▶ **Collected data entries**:
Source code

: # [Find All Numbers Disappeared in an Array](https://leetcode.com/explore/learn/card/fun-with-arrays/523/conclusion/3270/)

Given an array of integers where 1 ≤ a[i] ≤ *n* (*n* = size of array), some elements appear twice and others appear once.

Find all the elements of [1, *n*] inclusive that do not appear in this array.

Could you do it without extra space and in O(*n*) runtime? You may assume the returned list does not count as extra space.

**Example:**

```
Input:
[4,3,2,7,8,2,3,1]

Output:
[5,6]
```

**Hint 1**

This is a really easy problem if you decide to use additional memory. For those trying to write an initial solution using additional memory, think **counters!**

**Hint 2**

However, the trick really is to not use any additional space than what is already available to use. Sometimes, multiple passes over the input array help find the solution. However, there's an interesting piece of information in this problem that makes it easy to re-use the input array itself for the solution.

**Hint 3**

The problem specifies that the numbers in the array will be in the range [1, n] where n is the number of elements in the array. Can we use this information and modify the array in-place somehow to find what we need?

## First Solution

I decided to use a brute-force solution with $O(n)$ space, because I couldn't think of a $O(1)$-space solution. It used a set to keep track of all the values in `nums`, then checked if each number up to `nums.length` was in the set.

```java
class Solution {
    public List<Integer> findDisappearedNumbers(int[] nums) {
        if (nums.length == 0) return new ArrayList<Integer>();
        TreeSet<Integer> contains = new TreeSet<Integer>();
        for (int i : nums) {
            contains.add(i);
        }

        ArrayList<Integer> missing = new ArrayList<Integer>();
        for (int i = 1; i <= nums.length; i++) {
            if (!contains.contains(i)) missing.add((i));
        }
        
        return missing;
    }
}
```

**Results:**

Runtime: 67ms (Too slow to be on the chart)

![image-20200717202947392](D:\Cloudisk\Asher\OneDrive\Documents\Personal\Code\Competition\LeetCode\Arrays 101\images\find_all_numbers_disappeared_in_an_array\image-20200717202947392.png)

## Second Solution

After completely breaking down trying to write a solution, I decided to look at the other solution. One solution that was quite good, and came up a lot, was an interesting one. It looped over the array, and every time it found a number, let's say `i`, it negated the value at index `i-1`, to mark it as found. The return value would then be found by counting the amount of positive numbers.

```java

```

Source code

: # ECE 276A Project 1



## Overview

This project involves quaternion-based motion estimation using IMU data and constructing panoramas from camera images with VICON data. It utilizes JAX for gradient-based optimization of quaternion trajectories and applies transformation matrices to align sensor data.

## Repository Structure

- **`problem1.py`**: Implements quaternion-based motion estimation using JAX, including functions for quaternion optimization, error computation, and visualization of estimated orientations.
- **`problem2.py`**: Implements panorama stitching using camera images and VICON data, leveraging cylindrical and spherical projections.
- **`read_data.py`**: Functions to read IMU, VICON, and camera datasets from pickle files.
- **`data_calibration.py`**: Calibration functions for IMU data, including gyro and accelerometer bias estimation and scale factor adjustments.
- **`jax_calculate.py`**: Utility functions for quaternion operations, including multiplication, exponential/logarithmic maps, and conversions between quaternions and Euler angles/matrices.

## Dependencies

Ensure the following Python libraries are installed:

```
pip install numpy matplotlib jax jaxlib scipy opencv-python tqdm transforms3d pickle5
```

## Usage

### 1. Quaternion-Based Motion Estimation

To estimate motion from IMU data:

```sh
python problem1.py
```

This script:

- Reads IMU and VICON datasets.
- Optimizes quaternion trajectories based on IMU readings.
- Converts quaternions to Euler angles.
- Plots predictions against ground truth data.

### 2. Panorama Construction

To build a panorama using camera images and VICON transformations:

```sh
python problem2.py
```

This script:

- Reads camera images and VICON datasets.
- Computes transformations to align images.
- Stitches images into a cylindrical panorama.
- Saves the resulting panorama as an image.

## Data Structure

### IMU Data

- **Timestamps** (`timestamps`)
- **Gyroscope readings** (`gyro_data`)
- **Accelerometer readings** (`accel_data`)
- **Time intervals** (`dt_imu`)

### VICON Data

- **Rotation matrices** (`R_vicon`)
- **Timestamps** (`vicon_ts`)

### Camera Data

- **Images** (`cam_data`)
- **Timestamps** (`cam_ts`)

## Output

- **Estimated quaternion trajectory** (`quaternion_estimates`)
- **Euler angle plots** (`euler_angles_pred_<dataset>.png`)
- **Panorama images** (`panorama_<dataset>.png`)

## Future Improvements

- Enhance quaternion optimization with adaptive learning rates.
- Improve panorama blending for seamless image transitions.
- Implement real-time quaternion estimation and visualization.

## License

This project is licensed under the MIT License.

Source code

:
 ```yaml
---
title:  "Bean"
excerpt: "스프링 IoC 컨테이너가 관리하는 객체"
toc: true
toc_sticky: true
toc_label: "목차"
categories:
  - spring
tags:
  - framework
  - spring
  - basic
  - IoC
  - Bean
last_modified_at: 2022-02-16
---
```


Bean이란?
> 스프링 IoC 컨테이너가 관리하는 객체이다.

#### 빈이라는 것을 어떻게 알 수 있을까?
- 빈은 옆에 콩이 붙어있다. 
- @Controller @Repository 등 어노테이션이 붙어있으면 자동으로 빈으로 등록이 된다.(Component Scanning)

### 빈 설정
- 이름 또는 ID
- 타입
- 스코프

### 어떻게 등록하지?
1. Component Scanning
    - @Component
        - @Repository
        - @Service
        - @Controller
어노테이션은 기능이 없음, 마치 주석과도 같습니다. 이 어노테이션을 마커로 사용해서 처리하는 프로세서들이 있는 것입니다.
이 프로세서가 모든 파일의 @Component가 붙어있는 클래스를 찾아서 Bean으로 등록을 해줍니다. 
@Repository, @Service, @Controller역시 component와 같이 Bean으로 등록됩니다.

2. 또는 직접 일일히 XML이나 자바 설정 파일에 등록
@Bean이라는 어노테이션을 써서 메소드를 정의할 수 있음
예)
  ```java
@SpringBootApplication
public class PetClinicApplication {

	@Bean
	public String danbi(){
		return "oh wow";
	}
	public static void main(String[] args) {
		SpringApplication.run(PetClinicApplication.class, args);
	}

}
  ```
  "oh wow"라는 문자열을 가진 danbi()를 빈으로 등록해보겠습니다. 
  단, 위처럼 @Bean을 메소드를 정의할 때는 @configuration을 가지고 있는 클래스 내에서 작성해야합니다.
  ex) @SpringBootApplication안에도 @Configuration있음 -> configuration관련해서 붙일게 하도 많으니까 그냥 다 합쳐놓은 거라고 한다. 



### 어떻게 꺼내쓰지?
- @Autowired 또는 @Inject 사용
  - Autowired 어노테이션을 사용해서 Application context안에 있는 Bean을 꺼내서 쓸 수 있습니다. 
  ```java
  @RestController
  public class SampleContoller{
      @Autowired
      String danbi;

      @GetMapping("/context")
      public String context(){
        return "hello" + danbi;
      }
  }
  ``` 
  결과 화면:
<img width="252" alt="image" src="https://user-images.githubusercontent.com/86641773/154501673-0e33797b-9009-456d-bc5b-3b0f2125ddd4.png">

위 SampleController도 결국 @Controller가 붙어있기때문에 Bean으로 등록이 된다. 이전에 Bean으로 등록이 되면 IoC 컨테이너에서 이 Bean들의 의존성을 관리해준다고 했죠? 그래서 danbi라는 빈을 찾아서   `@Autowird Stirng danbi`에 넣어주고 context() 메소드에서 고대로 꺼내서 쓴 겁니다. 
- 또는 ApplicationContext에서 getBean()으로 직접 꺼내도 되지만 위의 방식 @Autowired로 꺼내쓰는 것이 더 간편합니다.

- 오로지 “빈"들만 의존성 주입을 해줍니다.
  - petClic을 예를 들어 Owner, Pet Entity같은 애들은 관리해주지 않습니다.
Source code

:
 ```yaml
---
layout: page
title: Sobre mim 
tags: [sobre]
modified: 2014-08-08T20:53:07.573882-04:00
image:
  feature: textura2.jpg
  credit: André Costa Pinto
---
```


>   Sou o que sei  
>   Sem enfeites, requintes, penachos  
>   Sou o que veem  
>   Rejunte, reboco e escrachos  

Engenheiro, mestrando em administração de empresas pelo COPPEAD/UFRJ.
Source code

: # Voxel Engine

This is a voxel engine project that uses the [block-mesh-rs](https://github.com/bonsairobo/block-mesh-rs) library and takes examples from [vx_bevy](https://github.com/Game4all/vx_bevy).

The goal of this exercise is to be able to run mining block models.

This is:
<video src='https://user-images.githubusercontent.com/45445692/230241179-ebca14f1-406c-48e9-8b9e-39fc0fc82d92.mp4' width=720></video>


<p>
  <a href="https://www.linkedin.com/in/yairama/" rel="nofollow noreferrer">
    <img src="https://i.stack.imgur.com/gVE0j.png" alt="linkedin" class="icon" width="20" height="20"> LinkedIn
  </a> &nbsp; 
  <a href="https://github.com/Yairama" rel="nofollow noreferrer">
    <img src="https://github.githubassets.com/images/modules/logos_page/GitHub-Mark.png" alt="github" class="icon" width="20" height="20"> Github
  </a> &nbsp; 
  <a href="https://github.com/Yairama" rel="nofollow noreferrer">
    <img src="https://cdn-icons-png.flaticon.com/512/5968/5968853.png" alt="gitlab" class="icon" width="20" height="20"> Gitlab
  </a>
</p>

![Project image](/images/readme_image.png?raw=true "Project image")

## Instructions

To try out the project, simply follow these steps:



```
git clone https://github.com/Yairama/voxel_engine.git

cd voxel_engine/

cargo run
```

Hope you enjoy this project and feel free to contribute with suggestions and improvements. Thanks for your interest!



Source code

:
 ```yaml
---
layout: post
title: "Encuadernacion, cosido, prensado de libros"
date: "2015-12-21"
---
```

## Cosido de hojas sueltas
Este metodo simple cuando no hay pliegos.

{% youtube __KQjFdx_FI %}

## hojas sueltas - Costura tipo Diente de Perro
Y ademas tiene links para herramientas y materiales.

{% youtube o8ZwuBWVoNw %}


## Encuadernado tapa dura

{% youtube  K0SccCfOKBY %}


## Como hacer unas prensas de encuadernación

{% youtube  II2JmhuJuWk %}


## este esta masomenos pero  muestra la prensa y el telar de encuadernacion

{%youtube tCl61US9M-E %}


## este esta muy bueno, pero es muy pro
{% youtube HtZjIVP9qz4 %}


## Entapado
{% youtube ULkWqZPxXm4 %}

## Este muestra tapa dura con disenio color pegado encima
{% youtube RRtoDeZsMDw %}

▶ **Work required**:
From the entries above, return exactly the line containing "## Second Solution", the line containing "- Computes transformations to align images.", and all lines between, and nothing else.

▶ **Exercise solution**:
## Second Solution

After completely breaking down trying to write a solution, I decided to look at the other solution. One solution that was quite good, and came up a lot, was an interesting one. It looped over the array, and every time it found a number, let's say `i`, it negated the value at index `i-1`, to mark it as found. The return value would then be found by counting the amount of positive numbers.

```java

```

Source code

: # ECE 276A Project 1



## Overview

This project involves quaternion-based motion estimation using IMU data and constructing panoramas from camera images with VICON data. It utilizes JAX for gradient-based optimization of quaternion trajectories and applies transformation matrices to align sensor data.

## Repository Structure

- **`problem1.py`**: Implements quaternion-based motion estimation using JAX, including functions for quaternion optimization, error computation, and visualization of estimated orientations.
- **`problem2.py`**: Implements panorama stitching using camera images and VICON data, leveraging cylindrical and spherical projections.
- **`read_data.py`**: Functions to read IMU, VICON, and camera datasets from pickle files.
- **`data_calibration.py`**: Calibration functions for IMU data, including gyro and accelerometer bias estimation and scale factor adjustments.
- **`jax_calculate.py`**: Utility functions for quaternion operations, including multiplication, exponential/logarithmic maps, and conversions between quaternions and Euler angles/matrices.

## Dependencies

Ensure the following Python libraries are installed:

```
pip install numpy matplotlib jax jaxlib scipy opencv-python tqdm transforms3d pickle5
```

## Usage

### 1. Quaternion-Based Motion Estimation

To estimate motion from IMU data:

```sh
python problem1.py
```

This script:

- Reads IMU and VICON datasets.
- Optimizes quaternion trajectories based on IMU readings.
- Converts quaternions to Euler angles.
- Plots predictions against ground truth data.

### 2. Panorama Construction

To build a panorama using camera images and VICON transformations:

```sh
python problem2.py
```

This script:

- Reads camera images and VICON datasets.
- Computes transformations to align images.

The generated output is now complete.